◆ **Problem to solve**: Where the listing below has a line with "Adding integration tests", write out exactly that line and every line after it, stopping after the line with "To approve the".

◆ **The input**:

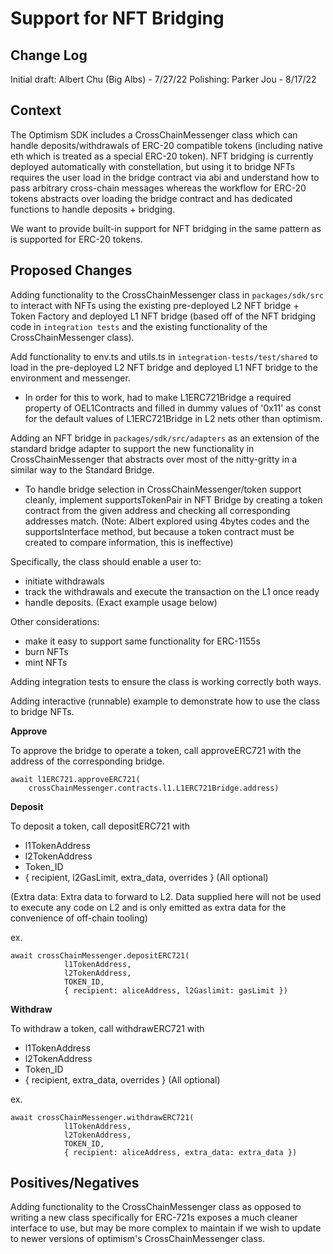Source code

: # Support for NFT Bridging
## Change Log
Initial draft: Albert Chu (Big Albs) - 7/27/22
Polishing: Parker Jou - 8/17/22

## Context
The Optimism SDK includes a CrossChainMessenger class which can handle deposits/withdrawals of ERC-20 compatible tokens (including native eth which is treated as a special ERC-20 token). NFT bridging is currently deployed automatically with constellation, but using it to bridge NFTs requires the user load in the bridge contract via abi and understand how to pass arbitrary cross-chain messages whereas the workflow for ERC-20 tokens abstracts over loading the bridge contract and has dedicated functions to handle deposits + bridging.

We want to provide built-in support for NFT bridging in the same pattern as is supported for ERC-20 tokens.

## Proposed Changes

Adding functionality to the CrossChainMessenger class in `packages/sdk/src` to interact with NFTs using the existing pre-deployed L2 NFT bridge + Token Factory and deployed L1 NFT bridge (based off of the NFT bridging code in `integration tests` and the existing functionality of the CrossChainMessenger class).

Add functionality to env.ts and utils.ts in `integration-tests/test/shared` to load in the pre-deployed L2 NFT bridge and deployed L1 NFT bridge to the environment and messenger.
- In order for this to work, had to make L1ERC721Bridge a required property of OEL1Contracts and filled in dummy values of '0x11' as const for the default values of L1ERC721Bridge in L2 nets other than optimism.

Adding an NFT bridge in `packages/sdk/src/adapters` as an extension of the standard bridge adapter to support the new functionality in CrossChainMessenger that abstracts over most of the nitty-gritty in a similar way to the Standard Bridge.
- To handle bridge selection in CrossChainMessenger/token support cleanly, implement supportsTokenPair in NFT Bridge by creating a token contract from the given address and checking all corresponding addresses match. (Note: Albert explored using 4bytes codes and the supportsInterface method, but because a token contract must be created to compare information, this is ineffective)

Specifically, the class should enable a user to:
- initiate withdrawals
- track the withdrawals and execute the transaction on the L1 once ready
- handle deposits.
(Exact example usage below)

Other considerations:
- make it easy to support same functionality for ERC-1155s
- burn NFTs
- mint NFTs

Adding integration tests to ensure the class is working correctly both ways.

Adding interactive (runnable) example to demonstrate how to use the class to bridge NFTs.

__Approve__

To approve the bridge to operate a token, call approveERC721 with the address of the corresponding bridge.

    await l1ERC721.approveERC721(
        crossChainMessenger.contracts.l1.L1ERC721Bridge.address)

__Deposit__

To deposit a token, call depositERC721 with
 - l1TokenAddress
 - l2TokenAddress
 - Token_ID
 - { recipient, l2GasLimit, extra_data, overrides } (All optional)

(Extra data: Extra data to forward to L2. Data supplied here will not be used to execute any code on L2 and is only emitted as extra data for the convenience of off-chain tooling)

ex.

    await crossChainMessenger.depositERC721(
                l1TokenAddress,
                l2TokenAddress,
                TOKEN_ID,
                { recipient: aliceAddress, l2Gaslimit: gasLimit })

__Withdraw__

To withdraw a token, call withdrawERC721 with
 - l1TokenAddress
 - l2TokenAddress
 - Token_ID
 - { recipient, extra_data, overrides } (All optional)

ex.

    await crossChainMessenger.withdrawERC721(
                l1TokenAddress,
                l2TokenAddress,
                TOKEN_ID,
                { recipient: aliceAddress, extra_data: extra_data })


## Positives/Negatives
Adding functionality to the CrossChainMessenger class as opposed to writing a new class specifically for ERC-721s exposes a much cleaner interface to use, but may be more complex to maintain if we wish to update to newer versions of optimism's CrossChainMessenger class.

◆ **Response to this task**:
Adding integration tests to ensure the class is working correctly both ways.

Adding interactive (runnable) example to demonstrate how to use the class to bridge NFTs.

__Approve__

To approve the bridge to operate a token, call approveERC721 with the address of the corresponding bridge.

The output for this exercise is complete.